Tucker was the principal debtor. Benedict became his surety, and pledged his estate to Bigelow, to secure this debt. Tucker subscribed the deed as a witness; and was called, by Bigelow, to prove its execution, to effect a foreclosure, and thus pay his own debt with Benedict’s estate ; thereby becoming his debtor for the same amount. Tuckers interest in the event, if any he had, is perfectly balanced; as the principal is always bound to indemnify his surety. 1 Phill. Evid. 54. and the authorities there cited. But admitting Tucker to be interested, against whom is his interest? “ The mortgagee,” say the de fendants’ counsel. Who objects ? The mortgagor. But it is a well settled rule, that a witness is competent, when called on to testify, by a party against whom he is interested. 1 Phill. Evid. 57. n.

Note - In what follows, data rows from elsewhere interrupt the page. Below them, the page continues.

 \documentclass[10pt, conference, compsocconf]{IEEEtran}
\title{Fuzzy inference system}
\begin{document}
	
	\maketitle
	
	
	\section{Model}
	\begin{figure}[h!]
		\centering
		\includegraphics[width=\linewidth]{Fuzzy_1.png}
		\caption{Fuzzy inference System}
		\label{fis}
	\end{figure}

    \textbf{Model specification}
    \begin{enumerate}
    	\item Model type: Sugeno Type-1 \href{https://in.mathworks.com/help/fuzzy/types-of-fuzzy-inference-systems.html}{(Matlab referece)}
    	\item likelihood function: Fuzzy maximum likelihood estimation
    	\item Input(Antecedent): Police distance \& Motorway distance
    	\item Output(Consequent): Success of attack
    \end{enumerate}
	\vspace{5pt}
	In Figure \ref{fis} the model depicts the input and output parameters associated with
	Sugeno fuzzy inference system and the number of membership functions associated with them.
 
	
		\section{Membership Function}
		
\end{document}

Are the notes well described in the condition annexed to the deed ? It is correctly said, by the defendants’ counsel, that in relation to all written documents exhibited as evidence, the court are to decide upon the words they contain; and what is the legal construction of the words used, is the only enquiry, *121But it is not true, that in this case, the court are called upon to say what is the import and meaning of a note given for “ one hundred.” This certainly would be a vain undertaking. But we are called upon to say, what is the meaning of the defeasance annexed to the deed in question ; and this is to be ascertained, by the words used, the subject matter, the context and the intention of the parties. The sentence is not very accurately expressed ; but read with the eyes of common sense, it is perfectly intelligible. Omit the word “each,” or place it after the word “ notes,” and the meaning will be precisely what it now is, viz. four notes for one hundred, and one for two hundred, dollars. The subject matter is a debt in dollars ; and the context demonstrates the intention of the parties, one to give, and the other to receive, a real pledge for the security of this debt. The sentence is eliptical; and the word “dollars” is understood wherever the sense of the contract requires it. In Booth v. Wallace, 2 Root 247. in an action on a note for “ thirty-two, twelve shillings, and five pence,” it was decided, and I think correctly, that the word pounds, after “ thirty-two,” was necessarily implied.
I would not advise a new trial.
The other Judges were of the same opinion, except Brain-ard, J., who was absent when the case was argued, and therefore gave no opinion.New trial not to be granted.